Hadoop tries to its maximum to run the map task locally (on the node where input data is stored) , this helps to reduce cluster bandwidth wastage. Reduce function cannot take advantage of data locality as they are fed from each mapper.
Map functions outputs (K2-V2 key value pairs) are written on the local hard disk of the machine and not on HDFS, as its intermediate output and its discarded once reduce function is over. If we write the intermediate output to the HDFS with replication then we are wasting lot of disk space + network bandwidth.
Reduce function’s outputs are written on HDFS unlike map outputs.
Generally if we have ‘m’ maps and ‘r’ reducers then output of each map will be fed to each reducers. Hence m*r distinct copy operation will happen.
What if my map function finished processing but reducer could not copy output ?
In this scenario, JobTracker will re-run the map task on some other task tracker. And map function will re-create the output.
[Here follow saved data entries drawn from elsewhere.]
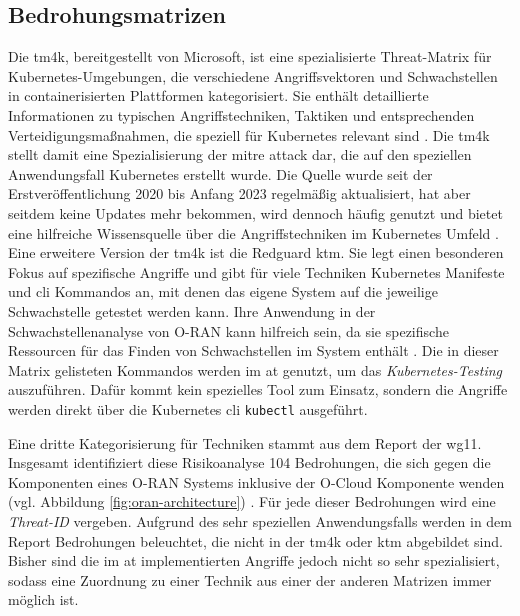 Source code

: \subsection{Bedrohungsmatrizen}
\par Die \gls{tm4k}, bereitgestellt von Microsoft, ist eine spezialisierte Threat-Matrix für Kubernetes-Umgebungen, die verschiedene Angriffsvektoren und Schwachstellen in containerisierten Plattformen kategorisiert. Sie enthält detaillierte Informationen zu typischen Angriffstechniken, Taktiken und entsprechenden Verteidigungsmaßnahmen, die speziell für Kubernetes relevant sind \autocite{TacticsThreatMatrix}. Die \gls{tm4k} stellt damit eine Spezialisierung der \gls{mitre} \gls{attack} dar, die auf den speziellen Anwendungsfall Kubernetes erstellt wurde. Die Quelle wurde seit der Erstveröffentlichung 2020 bis Anfang 2023 regelmäßig aktualisiert, hat aber seitdem keine Updates mehr bekommen, wird dennoch häufig genutzt und bietet eine hilfreiche Wissensquelle über die Angriffstechniken im Kubernetes Umfeld \autocite{DeploymentsMicrosoftThreatMatrixforKubernetes}. Eine erweitere Version der \gls{tm4k} ist die Redguard \gls{ktm}. Sie legt einen besonderen Fokus auf spezifische Angriffe und gibt für viele Techniken Kubernetes Manifeste und \gls{cli} Kommandos an, mit denen das eigene System auf die jeweilige Schwachstelle getestet werden kann. Ihre Anwendung in der Schwachstellenanalyse von O-RAN kann hilfreich sein, da sie spezifische Ressourcen für das Finden von Schwachstellen im System enthält \autocite{KubernetesThreatMatrix}. Die in dieser Matrix gelisteten Kommandos werden im \gls{at} genutzt, um das \textit{Kubernetes-Testing} auszuführen. Dafür kommt kein spezielles Tool zum Einsatz, sondern die Angriffe werden direkt über die Kubernetes \gls{cli} \verb|kubectl| ausgeführt.
\par Eine dritte Kategorisierung für Techniken stammt aus dem Report der \orana{} \gls{wg11}. Insgesamt identifiziert diese Risikoanalyse 104 Bedrohungen, die sich gegen die Komponenten eines O-RAN Systems inklusive der O-Cloud Komponente wenden (vgl. Abbildung \ref{fig:oran-architecture}) \autocite{o-ranworkgroup11securityworkgroupORANSecurityThreat2024}. Für jede dieser Bedrohungen wird eine \textit{Threat-ID} vergeben. Aufgrund des sehr speziellen Anwendungsfalls werden in dem Report Bedrohungen beleuchtet, die nicht in der \gls{tm4k} oder \gls{ktm} abgebildet sind. Bisher sind die im \gls{at} implementierten Angriffe jedoch nicht so sehr spezialisiert, sodass eine Zuordnung zu einer Technik aus einer der anderen Matrizen immer möglich ist.
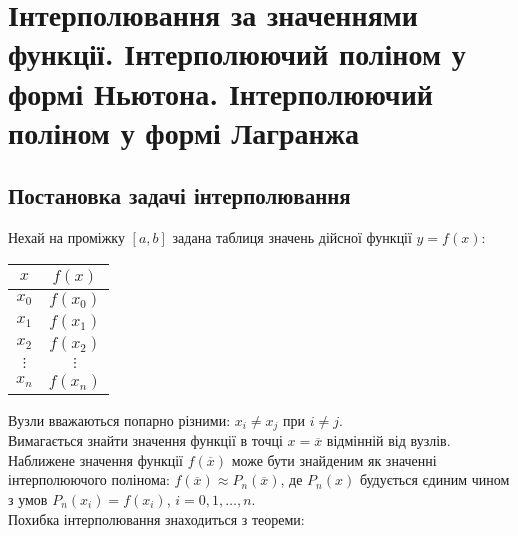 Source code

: \section{Інтерполювання за значеннями функції. Інтерполюючий поліном у формі Ньютона. Інтерполюючий поліном у формі Лагранжа}

\subsection{Постановка задачі інтерполювання}

Нехай на проміжку $[a, b]$ задана таблиця значень дійсної функції $y = f(x)$:
\begin{table}[H]
	\centering
	\begin{tabular}{|c|c|}
		\hline
		$x$ & $f(x)$ \\ \hline
		$x_0$ & $f(x_0)$ \\ \hline
		$x_1$ & $f(x_1)$ \\ \hline
		$x_2$ & $f(x_2)$ \\ \hline
		$\vdots$ & $\vdots$ \\ \hline
		$x_n$ & $f(x_n)$ \\ \hline
	\end{tabular}
\end{table}

Вузли вважаються попарно різними: $x_i \ne x_j$ при $i \ne j$. \\

Вимагається знайти значення функції в точці $x = \overline{x}$ відмінній від вузлів. \\

Наближене значення функції $f(\overline{x})$ може бути знайденим як значенні інтерполюючого полінома: $f(\overline{x}) \approx P_n(\overline{x})$, де $P_n(x)$ будується єдиним чином з умов $P_n(x_i) = f(x_i)$, $i= 0,1,\ldots,n$. \\

Похибка інтерполювання знаходиться з теореми:

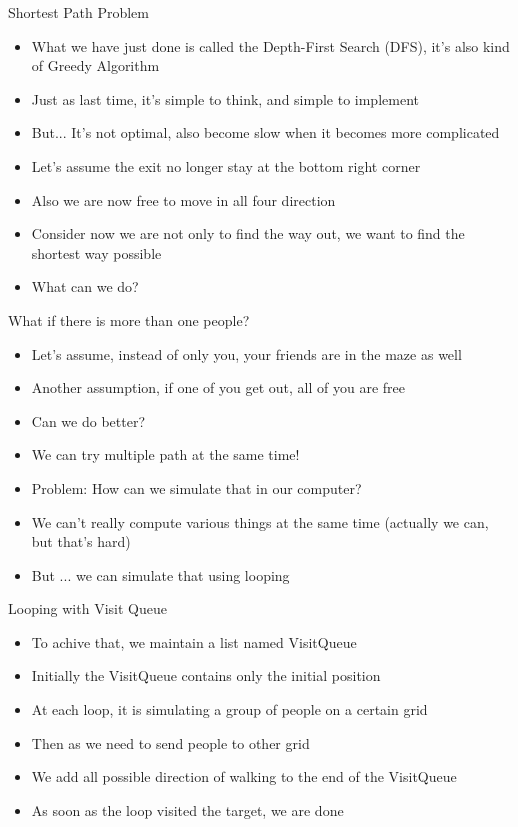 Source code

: \documentclass[10pt,xcolor={table,dvipsnames},t]{beamer}
\begin{document}
\begin{frame}[fragile]{Shortest Path Problem}
  \begin{itemize}
    \item What we have just done is called the Depth-First Search (DFS), it's also kind of Greedy Algorithm
    \item Just as last time, it's simple to think, and simple to implement
    \item But... It's not optimal, also become slow when it becomes more complicated
    \item Let's assume the exit no longer stay at the bottom right corner
    \item Also we are now free to move in all four direction
    \item Consider now we are not only to find the way out, we want to find the shortest way possible
    \item What can we do?
  \end{itemize}
\end{frame}

\begin{frame}[fragile]{What if there is more than one people?}
  \begin{itemize}
    \item Let's assume, instead of only you, your friends are in the maze as well
    \item Another assumption, if one of you get out, all of you are free
    \item Can we do better?
    \item We can try multiple path at the same time!
    \item Problem: How can we simulate that in our computer?
    \item We can't really compute various things at the same time (actually we can, but that's hard)
    \item But ... we can simulate that using looping
  \end{itemize}
\end{frame}

\begin{frame}{Looping with Visit Queue}
  \begin{itemize}
    \item To achive that, we maintain a list named VisitQueue
    \item Initially the VisitQueue contains only the initial position
    \item At each loop, it is simulating a group of people on a certain grid
    \item Then as we need to send people to other grid
    \item We add all possible direction of walking to the end of the VisitQueue
    \item As soon as the loop visited the target, we are done
  \end{itemize}
\end{frame}
\end{document}
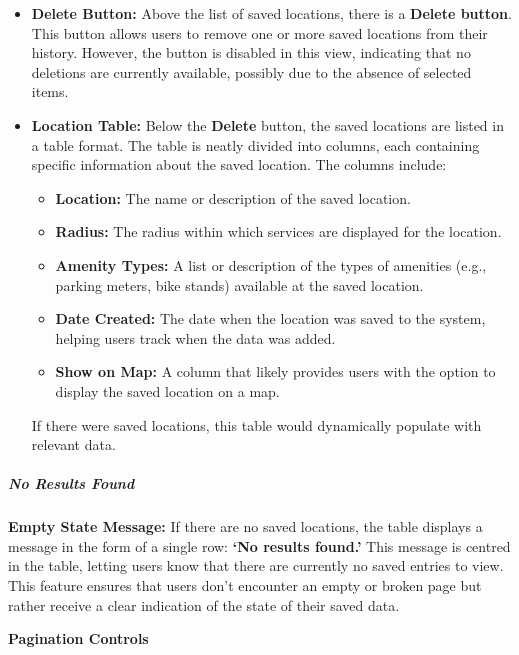 \begin{itemize}
    \item{} \textbf{Delete Button:} Above the list of saved locations, there is a \textbf{Delete button}. This button allows users to remove one or more saved locations from their history. However, the button is disabled in this view, indicating that no deletions are currently available, possibly due to the absence of selected items.
    \item{} \textbf{Location Table:} Below the \textbf{Delete} button, the saved locations are listed in a table format. The table is neatly divided into columns, each containing specific information about the saved location. The columns include:
    \begin{itemize}
        \item{} \textbf{Location:} The name or description of the saved location.
        \item{} \textbf{Radius:} The radius within which services are displayed for the location.
        \item{} \textbf{Amenity Types:} A list or description of the types of amenities (e.g., parking meters, bike stands) available at the saved location.
        \item{} \textbf{Date Created:} The date when the location was saved to the system, helping users track when the data was added.
        \item{} \textbf{Show on Map:} A column that likely provides users with the option to display the saved location on a map.
    \end{itemize}

    If there were saved locations, this table would dynamically populate with relevant data.

\end{itemize}

\subparagraph{No Results Found}\mbox{}

\textbf{Empty State Message:} If there are no saved locations, the table displays a message in the form of a single row: \textbf{`No results found.'} This message is centred in the table, letting users know that there are currently no saved entries to view. This feature ensures that users don’t encounter an empty or broken page but rather receive a clear indication of the state of their saved data.

\textbf{Pagination Controls}

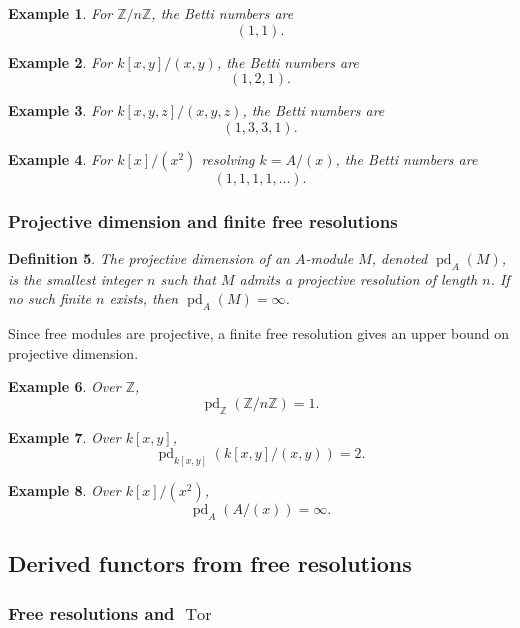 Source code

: \documentclass[12pt,a4paper]{article}
\theoremstyle{notespace}
\newtheorem{definition}{Definition}[section]
\DeclareMathOperator{\Tor}{Tor}
\newtheorem{example}[definition]{Example}
\newcommand{\pd}{\operatorname{pd}}
\newcommand{\ZZ}{\mathbb{Z}}
\begin{document}
\begin{example}
	For \(\ZZ/n\ZZ\), the Betti numbers are
	\[
	(1,1).
	\]
\end{example}

\begin{example}
	For \(k[x,y]/(x,y)\), the Betti numbers are
	\[
	(1,2,1).
	\]
\end{example}

\begin{example}
	For \(k[x,y,z]/(x,y,z)\), the Betti numbers are
	\[
	(1,3,3,1).
	\]
\end{example}

\begin{example}
	For \(k[x]/(x^2)\) resolving \(k=A/(x)\), the Betti numbers are
	\[
	(1,1,1,1,\dots).
	\]
\end{example}

\subsubsection{Projective dimension and finite free resolutions}

\begin{definition}
	The \emph{projective dimension} of an \(A\)-module \(M\), denoted \(\pd_A(M)\), is the smallest integer \(n\) such that \(M\) admits a projective resolution of length \(n\). If no such finite \(n\) exists, then \(\pd_A(M)=\infty\).
\end{definition}

Since free modules are projective, a finite free resolution gives an upper bound on projective dimension.

\begin{example}
	Over \(\ZZ\),
	\[
	\pd_\ZZ(\ZZ/n\ZZ)=1.
	\]
\end{example}

\begin{example}
	Over \(k[x,y]\),
	\[
	\pd_{k[x,y]}(k[x,y]/(x,y))=2.
	\]
\end{example}

\begin{example}
	Over \(k[x]/(x^2)\),
	\[
	\pd_A(A/(x))=\infty.
	\]
\end{example}

\subsection{Derived functors from free resolutions}

\subsubsection{Free resolutions and \(\Tor\)}
\end{document}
Number of Map tasks = Number of input splits = Number of blocks ( if size of split = size of HDFS block)
Number of reducer = ? No, its not decided by splits, it be specified on command prompt or in configuration xml or through API in driver class. (more on this later)
What is a combiner?
A combiner can be thought of as ‘Map side reducer’ or ‘local reducer’ .
To optimize the network bandwidth, Hadoop provides facility to specify the combiner. Combiner runs on each map’s output and output of combiner becomes the input of the reducer. Signature and the interface to be implemented for combiner is same as that of Reducer. Many times we can use Reducer class as is for combiner.
Its important to know check if we can use the combiner for the MR job, this can drastically improve performance as on the reducer side there will be less work to be done for sorting and grouping.
Hadoop doesn’t provide any guarantee that our combiner will run or not. Or if it runs how many times it will run. So, we need to make sure that our job doesn’t rely on combiner.
When we have more than one reducer, its important to distribute the load equally and more importantly, we need to make sure that all the values for any given key goes to a single reducer.
For example :
We have 10 records, which have the same key : a, it is useless if we send some of the records in one reducer and some in other reducers, all 10 records have to be reduce-ed in a single function.
By default MR framework uses default HashPartitioner. We can over-ride the partioner by writing our own partitioner. (Generally the case with secondary sorting and reduce side joins).
Map only jobs:
For some jobs, which can be executed in parallel and output can be generated only by Map functions, those kind of jobs are known as Map only job. We can make map only job by specifying number of reducers = 0 (on command prompt while running the job or through API during writing driver class).
For the map only jobs, output of the map functions is written and replicated on HDFS.